Shortly thereafter, World War II was ended when quickly-weaponized atomic bombs were first used in anger over Hiroshima and Nagasaki. While fewer died on 6 and 9 August 1945, respectively, than were killed in conventional raids on Dresden and Tokyo, it is the events of August 1945, which command the attention of most.

And what were the results of man's success in harnessing the atom?

Hundreds of thousands of American and Allied troops were neither maimed nor killed because President Harry S. Truman had the wit to bring to bear this new instrument of American power. Likewise, hundreds of thousands or perhaps millions of Japanese survived who would not have, had the Allies been forced to invade and conquer the Japanese mainland.

Nuclear weapons can also happily be credited with the lack of a direct major-power confrontation during the last half of the Twentieth Century. Doubtless, we came close to one on a number of occasions. Nevertheless, the prospect of the horrific consequences of the use of nuclear weapons as equally undoubtedly a major factor in preserving a precarious --- if imperfect --- peace notwithstanding the ideological hostility between the world's two major powers in the post-war period.
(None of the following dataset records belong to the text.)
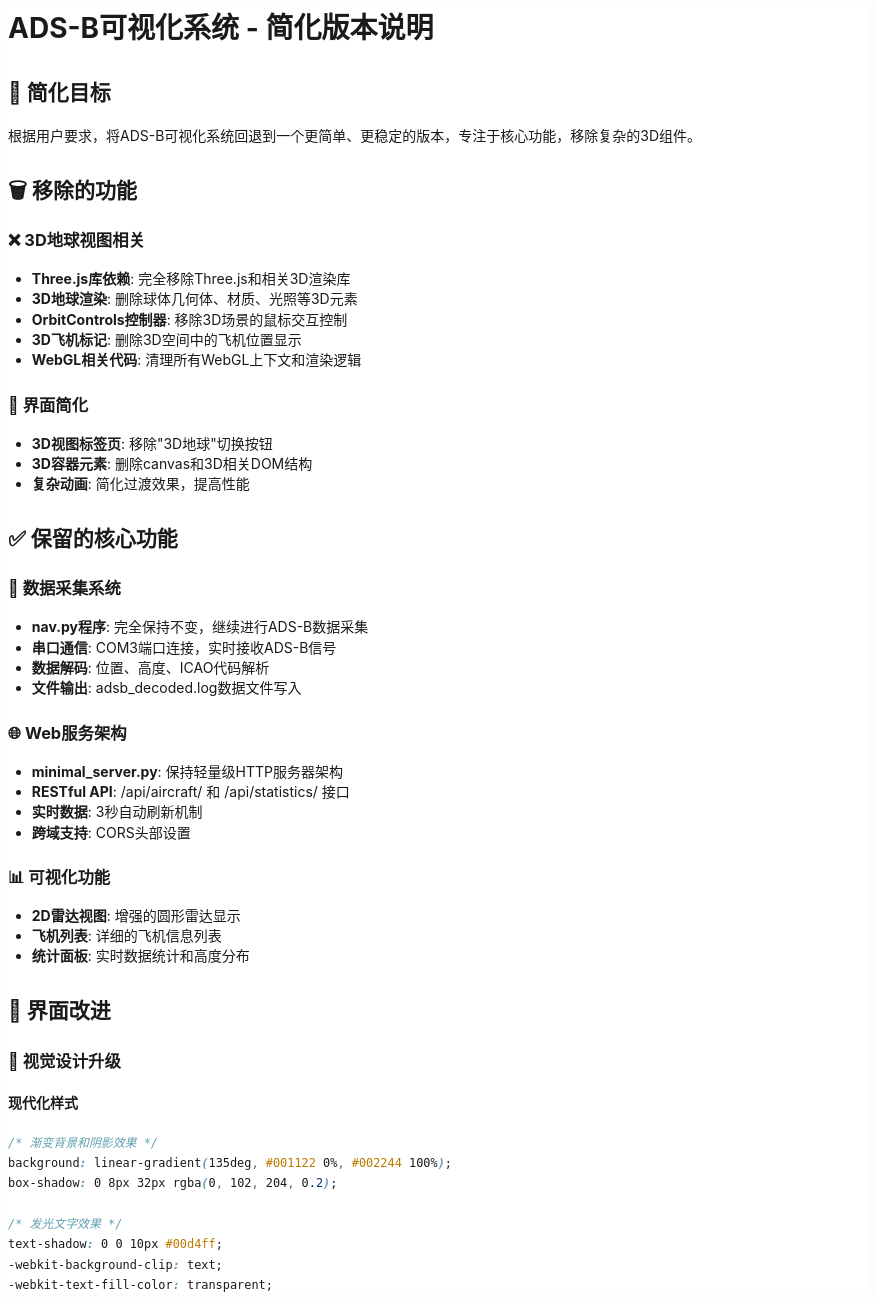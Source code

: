 # ADS-B可视化系统 - 简化版本说明

## 🎯 简化目标

根据用户要求，将ADS-B可视化系统回退到一个更简单、更稳定的版本，专注于核心功能，移除复杂的3D组件。

## 🗑️ 移除的功能

### ❌ **3D地球视图相关**
- **Three.js库依赖**: 完全移除Three.js和相关3D渲染库
- **3D地球渲染**: 删除球体几何体、材质、光照等3D元素
- **OrbitControls控制器**: 移除3D场景的鼠标交互控制
- **3D飞机标记**: 删除3D空间中的飞机位置显示
- **WebGL相关代码**: 清理所有WebGL上下文和渲染逻辑

### 🧹 **界面简化**
- **3D视图标签页**: 移除"3D地球"切换按钮
- **3D容器元素**: 删除canvas和3D相关DOM结构
- **复杂动画**: 简化过渡效果，提高性能

## ✅ 保留的核心功能

### 📡 **数据采集系统**
- **nav.py程序**: 完全保持不变，继续进行ADS-B数据采集
- **串口通信**: COM3端口连接，实时接收ADS-B信号
- **数据解码**: 位置、高度、ICAO代码解析
- **文件输出**: adsb_decoded.log数据文件写入

### 🌐 **Web服务架构**
- **minimal_server.py**: 保持轻量级HTTP服务器架构
- **RESTful API**: /api/aircraft/ 和 /api/statistics/ 接口
- **实时数据**: 3秒自动刷新机制
- **跨域支持**: CORS头部设置

### 📊 **可视化功能**
- **2D雷达视图**: 增强的圆形雷达显示
- **飞机列表**: 详细的飞机信息列表
- **统计面板**: 实时数据统计和高度分布

## 🚀 界面改进

### 🎨 **视觉设计升级**

#### 现代化样式
```css
/* 渐变背景和阴影效果 */
background: linear-gradient(135deg, #001122 0%, #002244 100%);
box-shadow: 0 8px 32px rgba(0, 102, 204, 0.2);

/* 发光文字效果 */
text-shadow: 0 0 10px #00d4ff;
-webkit-background-clip: text;
-webkit-text-fill-color: transparent;
```
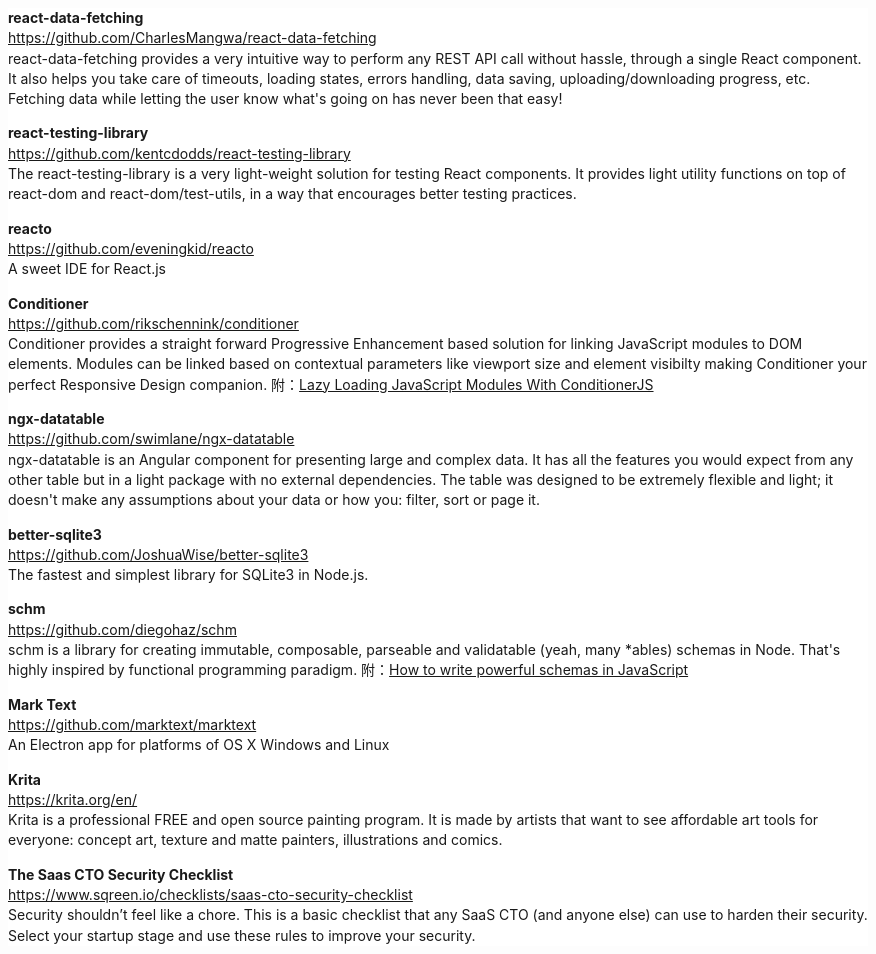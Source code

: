**react-data-fetching**  
https://github.com/CharlesMangwa/react-data-fetching  
react-data-fetching provides a very intuitive way to perform any REST API call without hassle, through a single React component. It also helps you take care of timeouts, loading states, errors handling, data saving, uploading/downloading progress, etc. Fetching data while letting the user know what's going on has never been that easy!

**react-testing-library**  
https://github.com/kentcdodds/react-testing-library  
The react-testing-library is a very light-weight solution for testing React components. It provides light utility functions on top of react-dom and react-dom/test-utils, in a way that encourages better testing practices.

**reacto**  
https://github.com/eveningkid/reacto  
A sweet IDE for React.js

**Conditioner**  
https://github.com/rikschennink/conditioner  
Conditioner provides a straight forward Progressive Enhancement based solution for linking JavaScript modules to DOM elements. Modules can be linked based on contextual parameters like viewport size and element visibilty making Conditioner your perfect Responsive Design companion. 附：[Lazy Loading JavaScript Modules With ConditionerJS](https://www.smashingmagazine.com/2018/03/lazy-loading-with-conditioner-js/)

**ngx-datatable**  
https://github.com/swimlane/ngx-datatable  
ngx-datatable is an Angular component for presenting large and complex data. It has all the features you would expect from any other table but in a light package with no external dependencies. The table was designed to be extremely flexible and light; it doesn't make any assumptions about your data or how you: filter, sort or page it.

**better-sqlite3**  
https://github.com/JoshuaWise/better-sqlite3  
The fastest and simplest library for SQLite3 in Node.js.

**schm**  
https://github.com/diegohaz/schm  
schm is a library for creating immutable, composable, parseable and validatable (yeah, many *ables) schemas in Node. That's highly inspired by functional programming paradigm. 附：[How to write powerful schemas in JavaScript](https://medium.freecodecamp.org/how-to-write-powerful-schemas-in-javascript-490da6233d37)

**Mark Text**  
https://github.com/marktext/marktext  
An Electron app for platforms of OS X Windows and Linux

**Krita**  
https://krita.org/en/  
Krita is a professional FREE and open source painting program. It is made by artists that want to see affordable art tools for everyone: concept art, texture and matte painters, illustrations and comics.

**The Saas CTO Security Checklist**  
https://www.sqreen.io/checklists/saas-cto-security-checklist  
Security shouldn’t feel like a chore. This is a basic checklist that any SaaS CTO (and anyone else) can use to harden their security. Select your startup stage and use these rules to improve your security.
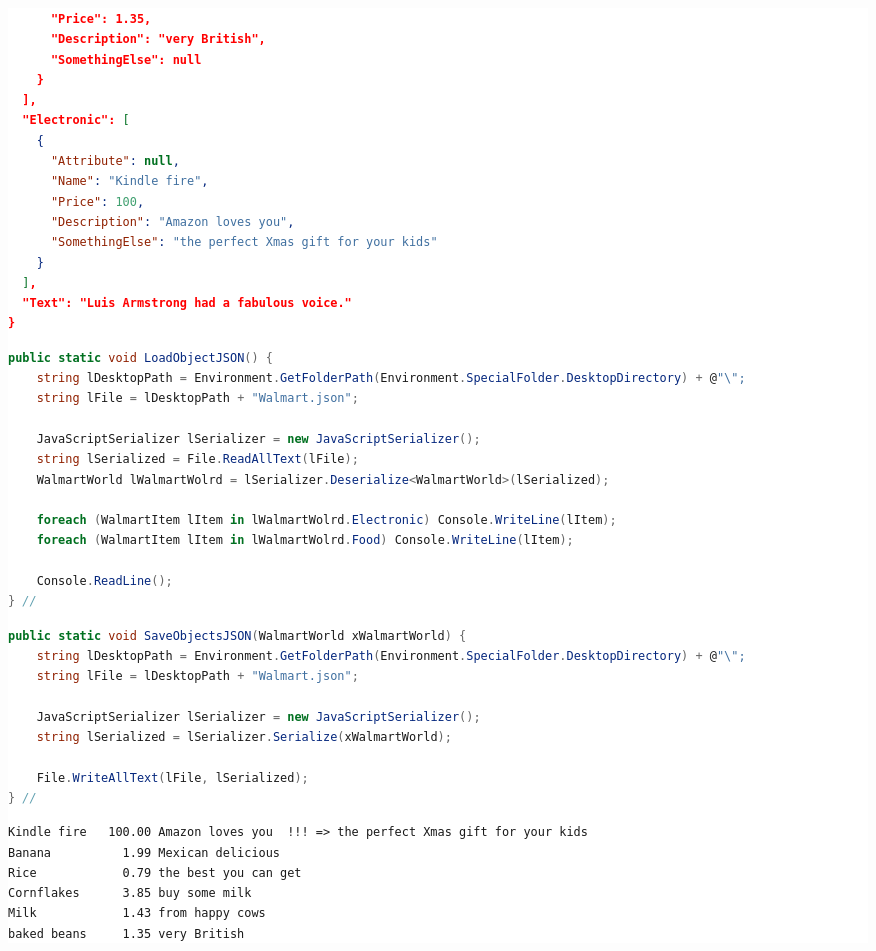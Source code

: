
 ```json
      "Price": 1.35,
      "Description": "very British",
      "SomethingElse": null
    }
  ],
  "Electronic": [
    {
      "Attribute": null,
      "Name": "Kindle fire",
      "Price": 100,
      "Description": "Amazon loves you",
      "SomethingElse": "the perfect Xmas gift for your kids"
    }
  ],
  "Text": "Luis Armstrong had a fabulous voice."
}
```

```c#
public static void LoadObjectJSON() {
    string lDesktopPath = Environment.GetFolderPath(Environment.SpecialFolder.DesktopDirectory) + @"\";
    string lFile = lDesktopPath + "Walmart.json";
 
    JavaScriptSerializer lSerializer = new JavaScriptSerializer();
    string lSerialized = File.ReadAllText(lFile);
    WalmartWorld lWalmartWolrd = lSerializer.Deserialize<WalmartWorld>(lSerialized);
 
    foreach (WalmartItem lItem in lWalmartWolrd.Electronic) Console.WriteLine(lItem);
    foreach (WalmartItem lItem in lWalmartWolrd.Food) Console.WriteLine(lItem);
             
    Console.ReadLine();
} //
```



```c#
public static void SaveObjectsJSON(WalmartWorld xWalmartWorld) {
    string lDesktopPath = Environment.GetFolderPath(Environment.SpecialFolder.DesktopDirectory) + @"\";
    string lFile = lDesktopPath + "Walmart.json";
 
    JavaScriptSerializer lSerializer = new JavaScriptSerializer();
    string lSerialized = lSerializer.Serialize(xWalmartWorld);
 
    File.WriteAllText(lFile, lSerialized);
} //
```

```text
Kindle fire   100.00 Amazon loves you  !!! => the perfect Xmas gift for your kids
Banana          1.99 Mexican delicious
Rice            0.79 the best you can get
Cornflakes      3.85 buy some milk
Milk            1.43 from happy cows
baked beans     1.35 very British
```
Alan Oppenheimer, the on-site head of the Manhattan Project, quoted Shiva, the destroyer, from the Hindu Bhagavad-Gita, upon witnessing mankind's first atomic mushroom cloud: "I am become Death, the Shatterer of Worlds."

Literary critic and historian Paul Fussell --- himself a veteran of the war in Europe, and scheduled for transfer to the Pacific for the invasion of Japan --- observed twenty years ago, in the title essay (called "classic" by one author, and "powerful" by another) of his book, Thank God for the Atom Bomb.

Today, I would put it more simply: Happy Nuke Day!